> _WORKING DATA_
* * *

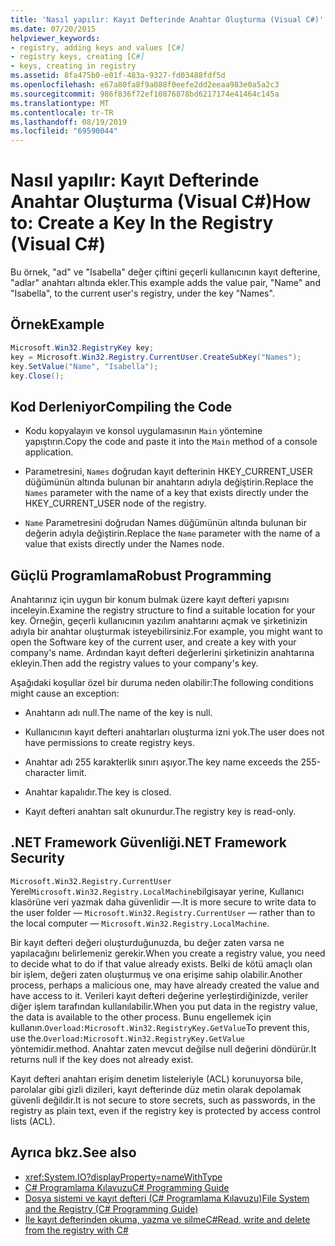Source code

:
 ```yaml
---
title: 'Nasıl yapılır: Kayıt Defterinde Anahtar Oluşturma (Visual C#)'
ms.date: 07/20/2015
helpviewer_keywords:
- registry, adding keys and values [C#]
- registry keys, creating [C#]
- keys, creating in registry
ms.assetid: 8fa475b0-e01f-483a-9327-fd03488fdf5d
ms.openlocfilehash: e67a80fa8f9a088f0eefe2dd2eeaa983e0a5a2c3
ms.sourcegitcommit: 986f836f72ef10876878bd6217174e41464c145a
ms.translationtype: MT
ms.contentlocale: tr-TR
ms.lasthandoff: 08/19/2019
ms.locfileid: "69590044"
---
```

# <a name="how-to-create-a-key-in-the-registry-visual-c"></a><span data-ttu-id="d120d-102">Nasıl yapılır: Kayıt Defterinde Anahtar Oluşturma (Visual C#)</span><span class="sxs-lookup"><span data-stu-id="d120d-102">How to: Create a Key In the Registry (Visual C#)</span></span>
<span data-ttu-id="d120d-103">Bu örnek, "ad" ve "Isabella" değer çiftini geçerli kullanıcının kayıt defterine, "adlar" anahtarı altında ekler.</span><span class="sxs-lookup"><span data-stu-id="d120d-103">This example adds the value pair, "Name" and "Isabella", to the current user's registry, under the key "Names".</span></span>  
  
## <a name="example"></a><span data-ttu-id="d120d-104">Örnek</span><span class="sxs-lookup"><span data-stu-id="d120d-104">Example</span></span>  
  
```csharp  
Microsoft.Win32.RegistryKey key;  
key = Microsoft.Win32.Registry.CurrentUser.CreateSubKey("Names");  
key.SetValue("Name", "Isabella");  
key.Close();  
```  
  
## <a name="compiling-the-code"></a><span data-ttu-id="d120d-105">Kod Derleniyor</span><span class="sxs-lookup"><span data-stu-id="d120d-105">Compiling the Code</span></span>  
  
- <span data-ttu-id="d120d-106">Kodu kopyalayın ve konsol uygulamasının `Main` yöntemine yapıştırın.</span><span class="sxs-lookup"><span data-stu-id="d120d-106">Copy the code and paste it into the `Main` method of a console application.</span></span>  
  
- <span data-ttu-id="d120d-107">Parametresini, `Names` doğrudan kayıt defterinin HKEY_CURRENT_USER düğümünün altında bulunan bir anahtarın adıyla değiştirin.</span><span class="sxs-lookup"><span data-stu-id="d120d-107">Replace the `Names` parameter with the name of a key that exists directly under the HKEY_CURRENT_USER node of the registry.</span></span>  
  
- <span data-ttu-id="d120d-108">`Name` Parametresini doğrudan Names düğümünün altında bulunan bir değerin adıyla değiştirin.</span><span class="sxs-lookup"><span data-stu-id="d120d-108">Replace the `Name` parameter with the name of a value that exists directly under the Names node.</span></span>  
  
## <a name="robust-programming"></a><span data-ttu-id="d120d-109">Güçlü Programlama</span><span class="sxs-lookup"><span data-stu-id="d120d-109">Robust Programming</span></span>  
 <span data-ttu-id="d120d-110">Anahtarınız için uygun bir konum bulmak üzere kayıt defteri yapısını inceleyin.</span><span class="sxs-lookup"><span data-stu-id="d120d-110">Examine the registry structure to find a suitable location for your key.</span></span> <span data-ttu-id="d120d-111">Örneğin, geçerli kullanıcının yazılım anahtarını açmak ve şirketinizin adıyla bir anahtar oluşturmak isteyebilirsiniz.</span><span class="sxs-lookup"><span data-stu-id="d120d-111">For example, you might want to open the Software key of the current user, and create a key with your company's name.</span></span> <span data-ttu-id="d120d-112">Ardından kayıt defteri değerlerini şirketinizin anahtarına ekleyin.</span><span class="sxs-lookup"><span data-stu-id="d120d-112">Then add the registry values to your company's key.</span></span>  
  
 <span data-ttu-id="d120d-113">Aşağıdaki koşullar özel bir duruma neden olabilir:</span><span class="sxs-lookup"><span data-stu-id="d120d-113">The following conditions might cause an exception:</span></span>  
  
- <span data-ttu-id="d120d-114">Anahtarın adı null.</span><span class="sxs-lookup"><span data-stu-id="d120d-114">The name of the key is null.</span></span>  
  
- <span data-ttu-id="d120d-115">Kullanıcının kayıt defteri anahtarları oluşturma izni yok.</span><span class="sxs-lookup"><span data-stu-id="d120d-115">The user does not have permissions to create registry keys.</span></span>  
  
- <span data-ttu-id="d120d-116">Anahtar adı 255 karakterlik sınırı aşıyor.</span><span class="sxs-lookup"><span data-stu-id="d120d-116">The key name exceeds the 255-character limit.</span></span>  
  
- <span data-ttu-id="d120d-117">Anahtar kapalıdır.</span><span class="sxs-lookup"><span data-stu-id="d120d-117">The key is closed.</span></span>  
  
- <span data-ttu-id="d120d-118">Kayıt defteri anahtarı salt okunurdur.</span><span class="sxs-lookup"><span data-stu-id="d120d-118">The registry key is read-only.</span></span>  
  
## <a name="net-framework-security"></a><span data-ttu-id="d120d-119">.NET Framework Güvenliği</span><span class="sxs-lookup"><span data-stu-id="d120d-119">.NET Framework Security</span></span>  
 <span data-ttu-id="d120d-120">`Microsoft.Win32.Registry.CurrentUser` Yerel`Microsoft.Win32.Registry.LocalMachine`bilgisayar yerine, Kullanıcı klasörüne veri yazmak daha güvenlidir —.</span><span class="sxs-lookup"><span data-stu-id="d120d-120">It is more secure to write data to the user folder — `Microsoft.Win32.Registry.CurrentUser` — rather than to the local computer — `Microsoft.Win32.Registry.LocalMachine`.</span></span>  
  
 <span data-ttu-id="d120d-121">Bir kayıt defteri değeri oluşturduğunuzda, bu değer zaten varsa ne yapılacağını belirlemeniz gerekir.</span><span class="sxs-lookup"><span data-stu-id="d120d-121">When you create a registry value, you need to decide what to do if that value already exists.</span></span> <span data-ttu-id="d120d-122">Belki de kötü amaçlı olan bir işlem, değeri zaten oluşturmuş ve ona erişime sahip olabilir.</span><span class="sxs-lookup"><span data-stu-id="d120d-122">Another process, perhaps a malicious one, may have already created the value and have access to it.</span></span> <span data-ttu-id="d120d-123">Verileri kayıt defteri değerine yerleştirdiğinizde, veriler diğer işlem tarafından kullanılabilir.</span><span class="sxs-lookup"><span data-stu-id="d120d-123">When you put data in the registry value, the data is available to the other process.</span></span> <span data-ttu-id="d120d-124">Bunu engellemek için kullanın.`Overload:Microsoft.Win32.RegistryKey.GetValue`</span><span class="sxs-lookup"><span data-stu-id="d120d-124">To prevent this, use the.`Overload:Microsoft.Win32.RegistryKey.GetValue`</span></span> <span data-ttu-id="d120d-125">yöntemidir.</span><span class="sxs-lookup"><span data-stu-id="d120d-125">method.</span></span> <span data-ttu-id="d120d-126">Anahtar zaten mevcut değilse null değerini döndürür.</span><span class="sxs-lookup"><span data-stu-id="d120d-126">It returns null if the key does not already exist.</span></span>  
  
 <span data-ttu-id="d120d-127">Kayıt defteri anahtarı erişim denetim listeleriyle (ACL) korunuyorsa bile, parolalar gibi gizli dizileri, kayıt defterinde düz metin olarak depolamak güvenli değildir.</span><span class="sxs-lookup"><span data-stu-id="d120d-127">It is not secure to store secrets, such as passwords, in the registry as plain text, even if the registry key is protected by access control lists (ACL).</span></span>  
  
## <a name="see-also"></a><span data-ttu-id="d120d-128">Ayrıca bkz.</span><span class="sxs-lookup"><span data-stu-id="d120d-128">See also</span></span>

- <xref:System.IO?displayProperty=nameWithType>
- [<span data-ttu-id="d120d-129">C# Programlama Kılavuzu</span><span class="sxs-lookup"><span data-stu-id="d120d-129">C# Programming Guide</span></span>](../index.md)
- [<span data-ttu-id="d120d-130">Dosya sistemi ve kayıt defteri (C# Programlama Kılavuzu)</span><span class="sxs-lookup"><span data-stu-id="d120d-130">File System and the Registry (C# Programming Guide)</span></span>](./index.md)
- [<span data-ttu-id="d120d-131">İle kayıt defterinden okuma, yazma ve silmeC#</span><span class="sxs-lookup"><span data-stu-id="d120d-131">Read, write and delete from the registry with C#</span></span>](https://www.codeproject.com/Articles/3389/Read-write-and-delete-from-registry-with-C)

* * *

> _ASSIGNED TASK_
Return, from the data, each line that has the word "doğrudan" in it.

> _EXERCISE ANSWER_
- <span data-ttu-id="d120d-107">Parametresini, `Names` doğrudan kayıt defterinin HKEY_CURRENT_USER düğümünün altında bulunan bir anahtarın adıyla değiştirin.</span><span class="sxs-lookup"><span data-stu-id="d120d-107">Replace the `Names` parameter with the name of a key that exists directly under the HKEY_CURRENT_USER node of the registry.</span></span>  
- <span data-ttu-id="d120d-108">`Name` Parametresini doğrudan Names düğümünün altında bulunan bir değerin adıyla değiştirin.</span><span class="sxs-lookup"><span data-stu-id="d120d-108">Replace the `Name` parameter with the name of a value that exists directly under the Names node.</span></span>  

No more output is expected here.